62 近江国 「醒井」
「六拾二 木曽海道六拾九次之内 酔か井」 (弌立斎)廣重画 錦樹堂 『岐蘓路安見絵図』(柏原)に、「あづさ川あさ川ともいふ。さめがい迄に三度わたる也」とあるように、中山道は梓川を3度渡って、醒井に至ります。醒井の命名の由来について、同安見絵図(醒井)は、「日本武尊東征し給ひし時伊吹山にて大蛇を踏て御心地わずらはしかりければ此水を呑て則醒給ひぬ。是によつて醒井といふ。水上は大岩の間より涌出る水也」と、『日本書紀』に基づいて記しています。他方、『木曽路名所図会』(巻之1)は、大蛇ではなく、「化白猪者(しろきゐになれるもの)」(山の神)の氷雨に惑わされ、下山して座していたところ、「玉倉部之清泉(たまべのしみづ)」によって「寤(さめ)」たので、その清泉を「居寤清泉(ゐさめのしみづ)」と呼ぶとして、『古事記』から醒井の命名を解説しています。いずれにせよ、醒井宿が日本武尊伝説の地であることが判ります。
また、前掲名所図会は、「此駅に三水四石の名所あり。町中に流れ有て至て清し。寒暑にも増減なし」と述べ、「日本武尊居寤清水」、「十王水」、「西行水」の3ヶ所の清水と、「日本武尊腰懸石」、「くらかけ石」(鞍掛石)、「蟹石」、「明神影向(やうがう)石」の4ヶ所の名石を紹介しています。くわえて、図版「醒井」の掲載もあって、宿中・加茂神社の境内にあった「居寤清水」や「腰懸石」などが描かれています。ただし、当作品の元絵になったのは、同図版ではなくて、やはり、広重の後掲スケッチ帖です。同スケッチ帖の「さめか井」に、「醒」ではなく、「酔」という漢字を当てたことが、完成作品「酔か井」の誤記に繋がっていたことに気付きます。

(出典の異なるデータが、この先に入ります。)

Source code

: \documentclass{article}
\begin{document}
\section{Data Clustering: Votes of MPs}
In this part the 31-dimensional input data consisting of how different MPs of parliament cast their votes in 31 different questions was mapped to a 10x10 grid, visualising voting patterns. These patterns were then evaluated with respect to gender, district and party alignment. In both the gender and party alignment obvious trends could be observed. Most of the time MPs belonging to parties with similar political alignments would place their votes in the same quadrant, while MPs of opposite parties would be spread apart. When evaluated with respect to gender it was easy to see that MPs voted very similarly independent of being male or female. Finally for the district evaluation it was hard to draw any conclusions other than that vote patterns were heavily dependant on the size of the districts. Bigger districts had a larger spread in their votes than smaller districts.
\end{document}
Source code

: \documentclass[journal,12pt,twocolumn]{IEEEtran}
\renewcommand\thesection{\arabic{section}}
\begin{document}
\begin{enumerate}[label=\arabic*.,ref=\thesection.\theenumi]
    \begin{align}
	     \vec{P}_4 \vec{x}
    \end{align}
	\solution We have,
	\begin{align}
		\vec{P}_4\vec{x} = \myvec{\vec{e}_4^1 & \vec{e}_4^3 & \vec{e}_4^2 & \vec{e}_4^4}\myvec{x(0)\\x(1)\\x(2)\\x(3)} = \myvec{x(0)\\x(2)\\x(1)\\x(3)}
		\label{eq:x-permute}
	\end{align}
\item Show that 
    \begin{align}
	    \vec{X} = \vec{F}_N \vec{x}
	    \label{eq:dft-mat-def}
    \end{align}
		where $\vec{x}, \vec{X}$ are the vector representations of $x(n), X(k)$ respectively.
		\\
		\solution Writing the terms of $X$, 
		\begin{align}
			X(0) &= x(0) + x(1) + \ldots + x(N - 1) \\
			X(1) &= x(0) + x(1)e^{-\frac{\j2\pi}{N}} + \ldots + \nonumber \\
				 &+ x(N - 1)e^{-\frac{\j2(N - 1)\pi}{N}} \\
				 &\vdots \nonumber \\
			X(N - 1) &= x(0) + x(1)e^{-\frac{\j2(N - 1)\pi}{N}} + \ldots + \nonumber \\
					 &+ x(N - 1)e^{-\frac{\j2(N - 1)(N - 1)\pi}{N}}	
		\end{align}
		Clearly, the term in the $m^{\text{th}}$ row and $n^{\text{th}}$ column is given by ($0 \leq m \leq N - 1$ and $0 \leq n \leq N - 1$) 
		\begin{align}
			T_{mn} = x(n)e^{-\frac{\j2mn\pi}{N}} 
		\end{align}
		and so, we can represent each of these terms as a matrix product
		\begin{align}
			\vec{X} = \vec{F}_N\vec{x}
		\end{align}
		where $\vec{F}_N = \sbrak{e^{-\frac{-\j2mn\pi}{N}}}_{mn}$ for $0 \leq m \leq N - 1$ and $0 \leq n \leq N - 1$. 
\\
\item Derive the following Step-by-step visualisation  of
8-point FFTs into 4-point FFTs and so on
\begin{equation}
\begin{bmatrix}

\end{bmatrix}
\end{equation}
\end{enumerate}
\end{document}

スケッチの場所は、宿場の西口外れ、枝分かれした大松があった六軒町辺りと考えられ、前掲「垂井」や「関ヶ原」など、宿場の西口辺りを描く作品が続いています。大名行列が宿場に向かう中、竹馬を担ぐ足軽と槍を担ぐ中間が殿(しんがり)を歩んでいます。大名行列が描かれているのは武士に係わる事柄が画題となっているからで、この場合は、醒井が日本武尊という古代の武人ゆかりの里だからです。農夫が、小高い丘の上で煙管を吹かしながら、座って大名行列を眺めています。現代版の「居寤」の姿かもしれません。